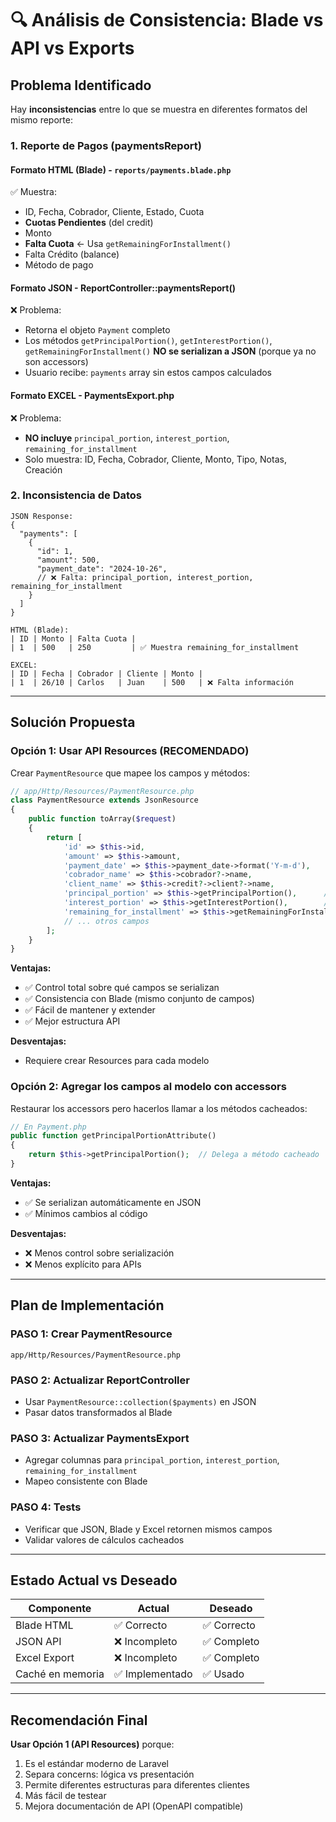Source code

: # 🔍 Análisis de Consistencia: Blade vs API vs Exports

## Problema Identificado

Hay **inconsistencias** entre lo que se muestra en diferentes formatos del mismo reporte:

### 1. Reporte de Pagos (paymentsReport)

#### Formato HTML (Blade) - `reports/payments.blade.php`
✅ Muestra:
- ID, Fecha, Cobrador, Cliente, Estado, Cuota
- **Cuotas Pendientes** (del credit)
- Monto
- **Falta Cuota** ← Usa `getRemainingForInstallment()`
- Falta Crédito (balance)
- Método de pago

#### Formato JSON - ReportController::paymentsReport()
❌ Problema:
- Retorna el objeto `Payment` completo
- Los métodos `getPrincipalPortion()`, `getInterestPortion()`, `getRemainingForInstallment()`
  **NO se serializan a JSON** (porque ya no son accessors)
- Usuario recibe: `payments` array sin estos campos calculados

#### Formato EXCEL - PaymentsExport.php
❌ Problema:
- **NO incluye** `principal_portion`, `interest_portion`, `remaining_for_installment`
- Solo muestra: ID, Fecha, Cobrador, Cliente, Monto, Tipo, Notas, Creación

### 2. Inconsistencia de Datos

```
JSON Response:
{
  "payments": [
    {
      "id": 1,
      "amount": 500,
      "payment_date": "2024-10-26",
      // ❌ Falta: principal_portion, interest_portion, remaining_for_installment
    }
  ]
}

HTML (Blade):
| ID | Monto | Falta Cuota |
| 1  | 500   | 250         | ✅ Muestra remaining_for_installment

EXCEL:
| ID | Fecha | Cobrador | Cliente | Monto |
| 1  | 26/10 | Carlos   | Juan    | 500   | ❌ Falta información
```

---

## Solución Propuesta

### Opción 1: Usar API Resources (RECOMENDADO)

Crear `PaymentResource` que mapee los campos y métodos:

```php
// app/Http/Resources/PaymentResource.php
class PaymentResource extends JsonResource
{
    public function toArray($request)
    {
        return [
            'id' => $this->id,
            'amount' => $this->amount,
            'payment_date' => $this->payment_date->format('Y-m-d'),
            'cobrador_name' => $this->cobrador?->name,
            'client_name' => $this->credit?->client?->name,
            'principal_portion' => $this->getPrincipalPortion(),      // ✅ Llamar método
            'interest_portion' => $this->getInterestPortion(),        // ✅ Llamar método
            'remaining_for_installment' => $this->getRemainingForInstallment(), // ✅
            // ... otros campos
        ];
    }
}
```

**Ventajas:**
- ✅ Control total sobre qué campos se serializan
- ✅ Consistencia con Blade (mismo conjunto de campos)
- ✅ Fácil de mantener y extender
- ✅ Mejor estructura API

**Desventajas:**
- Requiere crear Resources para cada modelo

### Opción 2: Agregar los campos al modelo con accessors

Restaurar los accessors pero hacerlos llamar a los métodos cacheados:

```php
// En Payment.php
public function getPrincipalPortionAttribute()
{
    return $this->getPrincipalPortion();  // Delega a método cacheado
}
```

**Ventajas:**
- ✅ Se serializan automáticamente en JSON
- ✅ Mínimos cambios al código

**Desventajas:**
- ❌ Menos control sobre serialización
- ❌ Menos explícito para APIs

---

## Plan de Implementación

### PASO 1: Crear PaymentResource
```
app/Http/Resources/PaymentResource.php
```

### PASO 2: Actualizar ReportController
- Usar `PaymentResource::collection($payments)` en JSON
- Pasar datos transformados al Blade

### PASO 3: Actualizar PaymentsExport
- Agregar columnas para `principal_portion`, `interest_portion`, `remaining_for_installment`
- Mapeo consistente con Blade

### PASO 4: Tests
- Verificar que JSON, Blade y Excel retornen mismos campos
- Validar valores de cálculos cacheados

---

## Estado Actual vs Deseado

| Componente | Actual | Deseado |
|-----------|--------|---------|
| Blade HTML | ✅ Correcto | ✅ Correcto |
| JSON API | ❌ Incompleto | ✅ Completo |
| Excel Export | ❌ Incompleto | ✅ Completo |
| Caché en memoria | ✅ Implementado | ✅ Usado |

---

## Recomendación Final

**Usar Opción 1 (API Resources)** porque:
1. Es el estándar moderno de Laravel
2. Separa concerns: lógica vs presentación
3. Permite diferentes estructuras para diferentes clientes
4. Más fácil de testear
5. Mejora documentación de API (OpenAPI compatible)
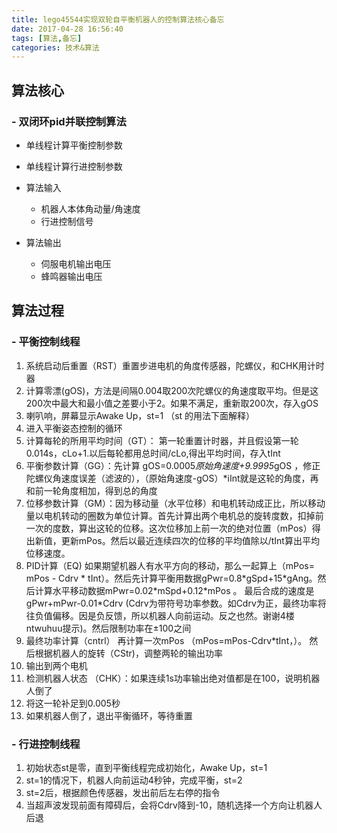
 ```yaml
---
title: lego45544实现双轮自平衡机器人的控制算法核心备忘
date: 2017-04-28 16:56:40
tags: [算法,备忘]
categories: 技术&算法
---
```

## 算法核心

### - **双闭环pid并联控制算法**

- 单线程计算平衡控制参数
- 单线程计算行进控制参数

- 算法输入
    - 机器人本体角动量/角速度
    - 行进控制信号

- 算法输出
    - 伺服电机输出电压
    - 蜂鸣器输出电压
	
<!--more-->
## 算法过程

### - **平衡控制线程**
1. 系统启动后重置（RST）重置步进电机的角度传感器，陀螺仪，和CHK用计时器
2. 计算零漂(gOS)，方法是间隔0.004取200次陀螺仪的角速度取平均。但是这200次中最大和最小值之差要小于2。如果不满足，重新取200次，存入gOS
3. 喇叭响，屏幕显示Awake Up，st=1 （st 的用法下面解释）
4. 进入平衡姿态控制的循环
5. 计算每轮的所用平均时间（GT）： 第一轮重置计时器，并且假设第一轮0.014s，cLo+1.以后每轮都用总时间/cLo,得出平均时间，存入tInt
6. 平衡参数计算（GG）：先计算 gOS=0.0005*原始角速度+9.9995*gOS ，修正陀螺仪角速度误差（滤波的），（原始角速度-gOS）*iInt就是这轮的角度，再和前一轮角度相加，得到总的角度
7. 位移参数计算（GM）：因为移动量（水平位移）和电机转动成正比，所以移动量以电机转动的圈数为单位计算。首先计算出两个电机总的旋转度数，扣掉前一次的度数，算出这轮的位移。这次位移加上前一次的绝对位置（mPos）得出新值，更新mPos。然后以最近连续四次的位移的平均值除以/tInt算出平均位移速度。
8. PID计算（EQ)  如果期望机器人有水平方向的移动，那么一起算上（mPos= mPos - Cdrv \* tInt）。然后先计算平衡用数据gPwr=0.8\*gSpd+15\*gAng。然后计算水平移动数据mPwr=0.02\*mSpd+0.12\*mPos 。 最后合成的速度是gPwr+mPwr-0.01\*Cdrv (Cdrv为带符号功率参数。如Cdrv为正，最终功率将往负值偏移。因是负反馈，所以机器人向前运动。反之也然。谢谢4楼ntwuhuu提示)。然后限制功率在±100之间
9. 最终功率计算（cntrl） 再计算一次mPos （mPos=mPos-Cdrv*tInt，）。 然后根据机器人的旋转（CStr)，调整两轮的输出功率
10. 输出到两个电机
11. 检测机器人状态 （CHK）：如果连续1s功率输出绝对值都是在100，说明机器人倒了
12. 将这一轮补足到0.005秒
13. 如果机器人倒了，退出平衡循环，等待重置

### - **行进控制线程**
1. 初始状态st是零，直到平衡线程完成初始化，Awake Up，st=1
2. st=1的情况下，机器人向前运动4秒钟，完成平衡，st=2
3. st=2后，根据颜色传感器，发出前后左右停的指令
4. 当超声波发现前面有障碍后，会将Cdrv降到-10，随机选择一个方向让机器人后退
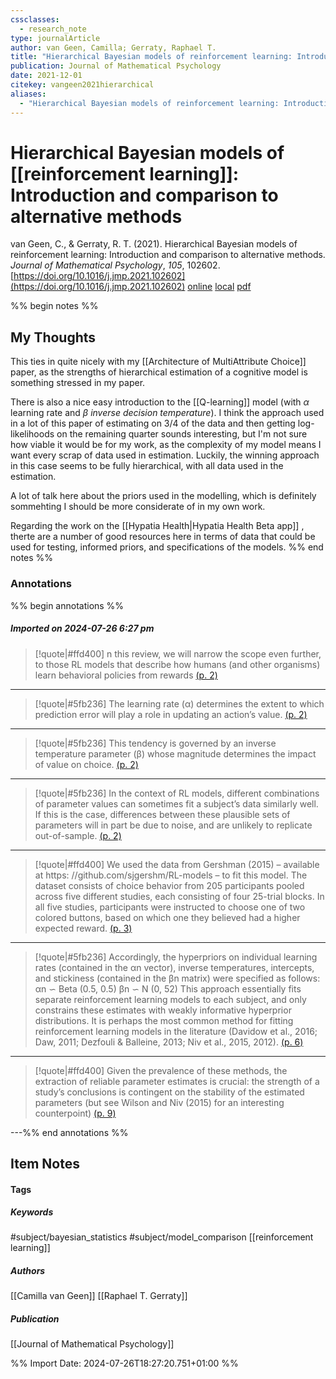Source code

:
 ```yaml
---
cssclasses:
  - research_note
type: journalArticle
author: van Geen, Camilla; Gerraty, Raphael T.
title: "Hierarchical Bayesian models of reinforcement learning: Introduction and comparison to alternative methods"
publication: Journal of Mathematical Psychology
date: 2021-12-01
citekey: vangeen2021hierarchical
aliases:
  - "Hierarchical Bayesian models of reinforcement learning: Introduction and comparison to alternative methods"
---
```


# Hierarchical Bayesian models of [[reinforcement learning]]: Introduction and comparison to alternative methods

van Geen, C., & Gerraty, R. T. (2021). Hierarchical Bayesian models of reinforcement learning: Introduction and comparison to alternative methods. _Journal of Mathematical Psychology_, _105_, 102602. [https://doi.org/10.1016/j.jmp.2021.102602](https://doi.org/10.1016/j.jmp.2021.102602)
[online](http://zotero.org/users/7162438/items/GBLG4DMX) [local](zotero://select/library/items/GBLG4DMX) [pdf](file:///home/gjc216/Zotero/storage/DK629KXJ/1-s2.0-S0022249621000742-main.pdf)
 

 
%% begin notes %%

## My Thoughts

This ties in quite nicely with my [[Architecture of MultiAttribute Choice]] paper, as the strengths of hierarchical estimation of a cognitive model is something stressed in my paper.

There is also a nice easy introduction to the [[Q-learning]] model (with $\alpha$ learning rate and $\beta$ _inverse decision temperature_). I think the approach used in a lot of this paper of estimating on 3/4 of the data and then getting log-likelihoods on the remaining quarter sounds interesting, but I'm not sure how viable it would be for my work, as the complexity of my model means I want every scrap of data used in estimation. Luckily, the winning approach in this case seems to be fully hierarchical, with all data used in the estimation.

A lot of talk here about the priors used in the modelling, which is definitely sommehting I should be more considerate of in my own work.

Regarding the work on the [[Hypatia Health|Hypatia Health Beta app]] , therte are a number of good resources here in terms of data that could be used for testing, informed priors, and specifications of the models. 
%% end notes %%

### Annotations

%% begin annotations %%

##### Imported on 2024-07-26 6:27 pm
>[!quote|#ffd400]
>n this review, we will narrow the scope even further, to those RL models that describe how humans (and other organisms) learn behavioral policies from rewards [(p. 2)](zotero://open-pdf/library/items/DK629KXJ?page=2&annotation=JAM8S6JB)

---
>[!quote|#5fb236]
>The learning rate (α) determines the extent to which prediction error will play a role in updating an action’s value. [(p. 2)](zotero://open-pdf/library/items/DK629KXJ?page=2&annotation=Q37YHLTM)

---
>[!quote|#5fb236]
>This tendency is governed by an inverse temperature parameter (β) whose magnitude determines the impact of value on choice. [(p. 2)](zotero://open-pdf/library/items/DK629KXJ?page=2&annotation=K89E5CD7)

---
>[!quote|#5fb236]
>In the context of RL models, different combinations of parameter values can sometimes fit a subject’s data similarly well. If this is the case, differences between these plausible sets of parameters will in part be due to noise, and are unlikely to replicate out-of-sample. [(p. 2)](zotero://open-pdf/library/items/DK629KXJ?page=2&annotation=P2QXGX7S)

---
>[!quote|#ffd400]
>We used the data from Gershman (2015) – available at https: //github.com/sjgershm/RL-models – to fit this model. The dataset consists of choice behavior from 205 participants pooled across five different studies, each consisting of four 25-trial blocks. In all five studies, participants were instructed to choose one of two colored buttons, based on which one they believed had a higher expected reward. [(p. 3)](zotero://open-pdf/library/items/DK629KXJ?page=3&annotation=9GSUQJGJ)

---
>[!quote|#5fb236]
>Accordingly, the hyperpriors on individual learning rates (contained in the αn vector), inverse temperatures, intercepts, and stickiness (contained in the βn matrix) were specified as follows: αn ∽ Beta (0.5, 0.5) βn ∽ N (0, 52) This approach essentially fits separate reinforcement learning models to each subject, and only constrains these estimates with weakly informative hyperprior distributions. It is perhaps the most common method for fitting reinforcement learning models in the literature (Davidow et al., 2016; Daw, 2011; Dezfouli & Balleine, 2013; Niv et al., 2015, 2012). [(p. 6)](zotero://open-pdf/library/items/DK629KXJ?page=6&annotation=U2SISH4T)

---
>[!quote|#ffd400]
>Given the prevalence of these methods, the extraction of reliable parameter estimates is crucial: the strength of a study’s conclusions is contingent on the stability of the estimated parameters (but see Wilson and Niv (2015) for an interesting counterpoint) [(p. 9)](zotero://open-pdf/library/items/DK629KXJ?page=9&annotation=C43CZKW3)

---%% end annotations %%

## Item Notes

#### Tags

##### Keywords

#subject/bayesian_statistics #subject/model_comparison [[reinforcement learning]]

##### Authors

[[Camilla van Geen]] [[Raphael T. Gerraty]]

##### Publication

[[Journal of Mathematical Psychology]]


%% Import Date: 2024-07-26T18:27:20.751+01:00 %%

■ ■ ■ ■

TASK GOAL:
Going line by line through the data, tally each one that includes the string "Blade", and answer with the tally only.

RESULT FOR THIS TASK:
8